Così nasce il santuario come poi sarà Penuel, Moab, Sichem, Bersabea,  Mamre… secondo quello che era in uso nell’ambiente semitico.

Bene. È giusto.

Il rischio sempre incombente è che si sbarrino le porte e il santuario si trasformi in una roccaforte invalicabile.

E’ quello che avviene con la chiusura che nel tempio di Gerusalemme separava l’atrio degli ebrei da quello dei gentili. Al punto che a ogni incirconciso era proibito superare la barriera sotto pena di morte.

D’altronde l’etimologia del sacro porta a separare, dividere, misurare, a salvaguardarsi attraverso riti di purificazione, a rinchiudersi. Insieme il sacro tende anche ad espandersi quando tutto attraverso una rigida precettistica invade la vita privata, sociale, politica. Fino al punto che l’intera realtà viene assorbita dal sacro, arrivando a un “integralismo sacrale”.

Allora il tempio diventa luogo di conservazione, custodito dai dottori della legge; i sacerdoti diventano casta. Il sabato, da segno della amorevole sovranità di Dio nel mondo, viene cosificato e reso asfittico. La Torah, dono celeste per insegnare a Israele a vivere nella libertà e nella responsabilità, si fa oppressiva fino a un legalismo castrante. La terra stessa, benedizione di Dio per gli uomini, è delimitata e chiusa dove fino ad oggi si alzano muri di separazione.

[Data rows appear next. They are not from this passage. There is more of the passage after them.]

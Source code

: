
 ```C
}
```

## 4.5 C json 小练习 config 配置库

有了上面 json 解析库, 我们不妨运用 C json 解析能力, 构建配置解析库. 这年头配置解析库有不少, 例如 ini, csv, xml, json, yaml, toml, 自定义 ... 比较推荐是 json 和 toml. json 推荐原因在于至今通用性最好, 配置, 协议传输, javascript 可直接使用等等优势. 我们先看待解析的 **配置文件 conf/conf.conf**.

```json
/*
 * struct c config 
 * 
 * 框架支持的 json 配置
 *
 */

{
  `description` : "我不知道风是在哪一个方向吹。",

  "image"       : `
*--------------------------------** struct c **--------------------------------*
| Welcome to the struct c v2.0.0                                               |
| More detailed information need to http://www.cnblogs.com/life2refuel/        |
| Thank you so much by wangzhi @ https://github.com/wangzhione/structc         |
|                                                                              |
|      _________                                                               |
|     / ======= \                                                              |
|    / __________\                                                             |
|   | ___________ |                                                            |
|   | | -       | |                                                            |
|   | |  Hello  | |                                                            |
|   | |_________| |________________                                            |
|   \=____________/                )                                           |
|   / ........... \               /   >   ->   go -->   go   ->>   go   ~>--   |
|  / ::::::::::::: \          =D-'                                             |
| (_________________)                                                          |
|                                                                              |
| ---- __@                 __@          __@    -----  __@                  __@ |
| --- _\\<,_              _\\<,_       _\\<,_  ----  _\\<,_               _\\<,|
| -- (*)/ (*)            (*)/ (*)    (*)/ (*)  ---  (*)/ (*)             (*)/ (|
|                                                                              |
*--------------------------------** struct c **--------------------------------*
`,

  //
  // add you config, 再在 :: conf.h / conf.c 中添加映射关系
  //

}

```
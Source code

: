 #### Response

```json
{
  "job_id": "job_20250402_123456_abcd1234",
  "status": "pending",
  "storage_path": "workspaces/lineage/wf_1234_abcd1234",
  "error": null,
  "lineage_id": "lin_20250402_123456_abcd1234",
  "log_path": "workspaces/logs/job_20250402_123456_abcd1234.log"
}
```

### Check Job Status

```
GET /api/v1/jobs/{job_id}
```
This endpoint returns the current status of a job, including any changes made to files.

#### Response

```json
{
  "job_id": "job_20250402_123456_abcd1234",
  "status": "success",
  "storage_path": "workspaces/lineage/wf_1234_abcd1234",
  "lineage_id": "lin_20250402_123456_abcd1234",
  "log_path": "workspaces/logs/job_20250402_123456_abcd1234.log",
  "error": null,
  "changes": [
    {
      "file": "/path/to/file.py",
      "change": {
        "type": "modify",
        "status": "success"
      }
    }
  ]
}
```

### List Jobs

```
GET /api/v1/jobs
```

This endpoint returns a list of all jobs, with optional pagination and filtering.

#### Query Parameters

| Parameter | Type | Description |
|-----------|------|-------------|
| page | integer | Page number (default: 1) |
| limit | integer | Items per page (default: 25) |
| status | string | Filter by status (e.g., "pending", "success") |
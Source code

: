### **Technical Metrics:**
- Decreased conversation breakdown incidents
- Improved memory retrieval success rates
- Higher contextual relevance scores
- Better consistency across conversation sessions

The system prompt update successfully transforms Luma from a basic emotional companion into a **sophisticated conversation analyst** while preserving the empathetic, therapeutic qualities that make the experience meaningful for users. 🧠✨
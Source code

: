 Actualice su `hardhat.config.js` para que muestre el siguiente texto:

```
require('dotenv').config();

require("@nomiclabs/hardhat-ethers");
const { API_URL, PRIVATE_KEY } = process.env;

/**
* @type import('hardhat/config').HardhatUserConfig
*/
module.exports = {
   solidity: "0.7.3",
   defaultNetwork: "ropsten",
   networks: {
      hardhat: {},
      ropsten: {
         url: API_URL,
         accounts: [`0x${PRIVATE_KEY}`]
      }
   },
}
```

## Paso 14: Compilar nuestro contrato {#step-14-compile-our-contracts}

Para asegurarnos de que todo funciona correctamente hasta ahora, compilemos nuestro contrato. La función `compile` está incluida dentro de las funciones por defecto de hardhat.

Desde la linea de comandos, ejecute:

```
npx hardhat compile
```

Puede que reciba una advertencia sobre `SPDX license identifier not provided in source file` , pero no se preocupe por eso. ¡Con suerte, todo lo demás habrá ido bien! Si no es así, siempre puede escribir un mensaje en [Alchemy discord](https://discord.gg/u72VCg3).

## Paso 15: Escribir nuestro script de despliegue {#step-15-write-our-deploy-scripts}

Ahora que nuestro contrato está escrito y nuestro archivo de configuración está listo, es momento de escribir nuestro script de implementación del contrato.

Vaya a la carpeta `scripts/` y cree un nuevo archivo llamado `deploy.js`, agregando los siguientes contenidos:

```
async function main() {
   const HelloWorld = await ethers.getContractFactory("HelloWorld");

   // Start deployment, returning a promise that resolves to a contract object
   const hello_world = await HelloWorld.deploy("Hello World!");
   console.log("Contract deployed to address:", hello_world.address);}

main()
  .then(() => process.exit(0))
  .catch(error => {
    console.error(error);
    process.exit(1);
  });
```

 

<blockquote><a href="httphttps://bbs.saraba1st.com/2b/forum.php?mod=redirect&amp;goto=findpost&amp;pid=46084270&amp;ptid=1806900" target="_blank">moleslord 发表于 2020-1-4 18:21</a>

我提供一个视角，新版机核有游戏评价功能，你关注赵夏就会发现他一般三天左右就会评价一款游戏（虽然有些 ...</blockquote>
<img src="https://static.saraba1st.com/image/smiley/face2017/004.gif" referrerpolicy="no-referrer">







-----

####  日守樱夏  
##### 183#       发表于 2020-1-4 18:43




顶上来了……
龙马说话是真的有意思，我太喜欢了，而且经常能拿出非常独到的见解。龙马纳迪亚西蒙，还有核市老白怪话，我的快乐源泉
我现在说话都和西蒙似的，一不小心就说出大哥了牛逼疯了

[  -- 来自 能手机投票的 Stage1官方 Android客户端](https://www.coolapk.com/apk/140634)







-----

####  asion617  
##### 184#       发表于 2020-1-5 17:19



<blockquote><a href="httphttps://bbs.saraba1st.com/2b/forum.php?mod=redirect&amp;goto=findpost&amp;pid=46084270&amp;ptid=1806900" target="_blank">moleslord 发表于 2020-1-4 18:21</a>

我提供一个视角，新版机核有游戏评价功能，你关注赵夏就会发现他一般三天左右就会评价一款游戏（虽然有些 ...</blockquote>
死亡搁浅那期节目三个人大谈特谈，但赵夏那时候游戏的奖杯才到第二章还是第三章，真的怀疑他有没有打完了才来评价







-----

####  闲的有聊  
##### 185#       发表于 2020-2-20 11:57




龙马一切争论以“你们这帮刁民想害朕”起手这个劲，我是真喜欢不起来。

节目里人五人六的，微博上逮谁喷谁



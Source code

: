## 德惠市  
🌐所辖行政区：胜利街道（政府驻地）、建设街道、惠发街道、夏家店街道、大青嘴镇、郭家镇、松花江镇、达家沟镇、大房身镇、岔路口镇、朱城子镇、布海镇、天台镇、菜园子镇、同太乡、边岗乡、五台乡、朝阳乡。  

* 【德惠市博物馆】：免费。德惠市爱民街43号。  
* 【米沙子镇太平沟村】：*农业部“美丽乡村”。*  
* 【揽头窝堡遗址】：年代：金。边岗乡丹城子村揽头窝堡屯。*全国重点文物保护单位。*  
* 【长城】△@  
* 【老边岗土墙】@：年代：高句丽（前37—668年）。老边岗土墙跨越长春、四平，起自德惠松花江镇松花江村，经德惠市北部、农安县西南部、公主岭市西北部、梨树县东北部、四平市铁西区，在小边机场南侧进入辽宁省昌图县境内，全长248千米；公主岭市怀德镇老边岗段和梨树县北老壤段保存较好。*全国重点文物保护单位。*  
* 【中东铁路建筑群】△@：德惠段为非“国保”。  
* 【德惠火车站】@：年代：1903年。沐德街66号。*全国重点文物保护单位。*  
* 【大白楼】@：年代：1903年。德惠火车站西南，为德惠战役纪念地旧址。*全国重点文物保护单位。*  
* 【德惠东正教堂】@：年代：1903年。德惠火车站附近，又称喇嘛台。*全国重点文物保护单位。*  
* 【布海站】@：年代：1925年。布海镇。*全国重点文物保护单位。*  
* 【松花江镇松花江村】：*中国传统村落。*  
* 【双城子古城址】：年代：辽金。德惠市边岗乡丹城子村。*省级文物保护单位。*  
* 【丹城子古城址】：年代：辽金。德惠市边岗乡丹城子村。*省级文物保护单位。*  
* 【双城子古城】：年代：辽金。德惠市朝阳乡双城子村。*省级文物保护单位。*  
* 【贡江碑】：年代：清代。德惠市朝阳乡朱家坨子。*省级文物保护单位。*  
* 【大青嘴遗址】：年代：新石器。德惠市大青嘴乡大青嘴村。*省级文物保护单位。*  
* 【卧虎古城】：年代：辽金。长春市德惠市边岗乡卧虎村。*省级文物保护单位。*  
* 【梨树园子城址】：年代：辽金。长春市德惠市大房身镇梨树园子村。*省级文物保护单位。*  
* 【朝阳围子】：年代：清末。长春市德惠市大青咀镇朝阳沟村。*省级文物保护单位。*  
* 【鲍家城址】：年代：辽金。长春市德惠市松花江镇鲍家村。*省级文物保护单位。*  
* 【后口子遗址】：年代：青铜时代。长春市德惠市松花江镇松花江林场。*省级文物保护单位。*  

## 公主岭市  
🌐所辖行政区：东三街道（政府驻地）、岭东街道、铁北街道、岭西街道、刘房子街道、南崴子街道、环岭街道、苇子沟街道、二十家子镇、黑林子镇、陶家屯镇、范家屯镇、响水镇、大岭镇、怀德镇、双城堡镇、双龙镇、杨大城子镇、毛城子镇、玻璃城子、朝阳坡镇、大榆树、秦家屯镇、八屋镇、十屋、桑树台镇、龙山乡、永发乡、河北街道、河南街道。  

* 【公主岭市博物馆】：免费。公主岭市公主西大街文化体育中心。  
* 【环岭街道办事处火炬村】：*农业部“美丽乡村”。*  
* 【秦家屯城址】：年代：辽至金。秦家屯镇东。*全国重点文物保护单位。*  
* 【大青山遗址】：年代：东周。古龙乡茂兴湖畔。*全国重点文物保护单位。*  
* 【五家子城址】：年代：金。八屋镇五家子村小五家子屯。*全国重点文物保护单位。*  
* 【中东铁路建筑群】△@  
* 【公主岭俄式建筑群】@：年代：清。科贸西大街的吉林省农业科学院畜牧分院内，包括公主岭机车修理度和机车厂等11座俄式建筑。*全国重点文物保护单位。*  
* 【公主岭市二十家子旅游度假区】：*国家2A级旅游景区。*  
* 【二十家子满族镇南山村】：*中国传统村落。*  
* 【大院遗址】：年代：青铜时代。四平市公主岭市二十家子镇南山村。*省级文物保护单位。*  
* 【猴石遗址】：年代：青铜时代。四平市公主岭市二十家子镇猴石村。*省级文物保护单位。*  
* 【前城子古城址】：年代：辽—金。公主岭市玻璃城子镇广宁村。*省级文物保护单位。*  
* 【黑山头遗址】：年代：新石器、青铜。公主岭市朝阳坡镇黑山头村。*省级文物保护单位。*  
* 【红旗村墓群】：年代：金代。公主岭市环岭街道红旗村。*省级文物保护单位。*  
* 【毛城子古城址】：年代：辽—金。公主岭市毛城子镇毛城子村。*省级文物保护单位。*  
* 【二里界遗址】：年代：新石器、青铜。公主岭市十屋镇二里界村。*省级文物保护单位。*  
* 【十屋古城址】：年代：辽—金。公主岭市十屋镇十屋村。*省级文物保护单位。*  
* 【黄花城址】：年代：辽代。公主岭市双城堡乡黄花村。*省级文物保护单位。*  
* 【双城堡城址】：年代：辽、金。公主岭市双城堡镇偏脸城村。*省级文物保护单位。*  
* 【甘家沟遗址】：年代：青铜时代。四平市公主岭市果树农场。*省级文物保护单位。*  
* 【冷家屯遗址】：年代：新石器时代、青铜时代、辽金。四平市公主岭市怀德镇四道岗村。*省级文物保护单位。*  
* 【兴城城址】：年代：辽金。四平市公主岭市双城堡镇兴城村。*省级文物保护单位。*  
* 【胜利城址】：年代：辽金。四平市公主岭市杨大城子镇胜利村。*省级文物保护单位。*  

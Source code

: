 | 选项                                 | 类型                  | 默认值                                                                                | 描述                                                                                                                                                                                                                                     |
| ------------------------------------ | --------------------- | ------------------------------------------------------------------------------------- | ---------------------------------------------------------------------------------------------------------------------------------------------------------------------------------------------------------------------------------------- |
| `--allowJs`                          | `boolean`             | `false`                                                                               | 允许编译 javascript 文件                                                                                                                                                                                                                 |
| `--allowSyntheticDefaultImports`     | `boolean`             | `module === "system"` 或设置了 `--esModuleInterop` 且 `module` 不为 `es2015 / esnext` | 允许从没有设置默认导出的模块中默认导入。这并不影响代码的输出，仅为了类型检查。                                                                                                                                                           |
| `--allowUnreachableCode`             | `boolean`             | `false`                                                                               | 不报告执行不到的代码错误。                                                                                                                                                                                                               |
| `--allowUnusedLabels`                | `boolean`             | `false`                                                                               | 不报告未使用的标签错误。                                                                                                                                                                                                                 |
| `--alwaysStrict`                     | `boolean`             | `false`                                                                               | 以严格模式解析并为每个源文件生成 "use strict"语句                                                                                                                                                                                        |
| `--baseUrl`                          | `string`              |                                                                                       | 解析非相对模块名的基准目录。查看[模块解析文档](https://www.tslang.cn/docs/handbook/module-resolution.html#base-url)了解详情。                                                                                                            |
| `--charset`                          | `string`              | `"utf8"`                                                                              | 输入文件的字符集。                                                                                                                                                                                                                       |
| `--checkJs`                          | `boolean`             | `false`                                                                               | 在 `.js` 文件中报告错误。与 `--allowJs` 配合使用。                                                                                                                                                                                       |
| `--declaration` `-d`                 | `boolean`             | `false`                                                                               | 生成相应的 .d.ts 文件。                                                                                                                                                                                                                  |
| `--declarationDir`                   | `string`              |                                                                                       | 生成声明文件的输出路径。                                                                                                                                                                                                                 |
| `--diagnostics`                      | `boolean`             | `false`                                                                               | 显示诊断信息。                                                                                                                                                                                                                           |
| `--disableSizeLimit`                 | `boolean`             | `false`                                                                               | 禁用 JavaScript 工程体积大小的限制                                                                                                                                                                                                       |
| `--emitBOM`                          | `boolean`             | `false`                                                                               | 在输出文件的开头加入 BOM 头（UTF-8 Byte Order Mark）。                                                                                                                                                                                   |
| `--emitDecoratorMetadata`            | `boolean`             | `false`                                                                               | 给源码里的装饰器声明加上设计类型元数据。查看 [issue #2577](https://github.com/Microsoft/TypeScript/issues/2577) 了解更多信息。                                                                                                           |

È la tentazione che accompagna l’uomo religioso. Per paura di “sporcare” il sacro, lo nasconde, tanto da fargli perdere la sua specificità e renderlo in-sensato.

“Tutta la terra è piena della sua gloria”

Mar Morto, Israele

L’inverso è il “santo”. Qui è Dio il tre volte santo, che entra nella realtà, nella vita, nella storia. “Tutta la terra è piena della sua gloria”(Is 6,3) canta il profeta.

La gloria di Dio “pone la sua tenda” là dove noi siamo. È il soffio creatore di Dio, il suo Spirito che, quando scende nel profano, lo feconda dall’interno, gli dà luce, spessore, lo vivifica, lasciandolo tuttavia sempre profano.

Sarà l’esperienza profetica che rivaluterà il “santo”. I profeti faranno risaltare la dimensione interiore, prendendo le distanze dall’orgia cultuale o, come dice Ravasi, dalla “sarabanda rituale”, che aveva finito per offuscare il valore stesso del culto. I profeti pervengono a un processo di spiritualizzazione verso una teologia più matura. Usano espressioni durissime verso chi ripone la propria fiducia nei sacrifici, nel tempio, nel culto e dimentica il diritto e la giustizia.

La religione diventa un anestetico che sembra acquietare, ma in realtà non dice più niente. È  inutile, anzi dannosa.

In seguito sono i maestri della sapienza che con i loro interrogativi laici, leggono il mondo e la storia, arrivando a conclusioni che esulano dall’ambito sacrale, e riescono a parlare a tutti gli uomini.

Sono i Sapienti che, a ritroso, ci riportano all’ “in principio”. Là tutto quello che è chiamato dalla Parola, è buono, bello, ordinato a uno scopo. È questo il significato pregnante del termine “tob” che viene ripetuto centinaia di volte nel Primo Testamento. Il termine dice il valore, la bellezza, la bontà, la razionalità della creazione che viene da Dio e a lui è destinata. E l’uomo, immagine di Dio, è eletto a riempire la terra e a dominarla. Deve entrarci dentro secondo il progetto di Dio, in contrasto con i miti del tempo per cui l’uomo è creato per servire gli dei.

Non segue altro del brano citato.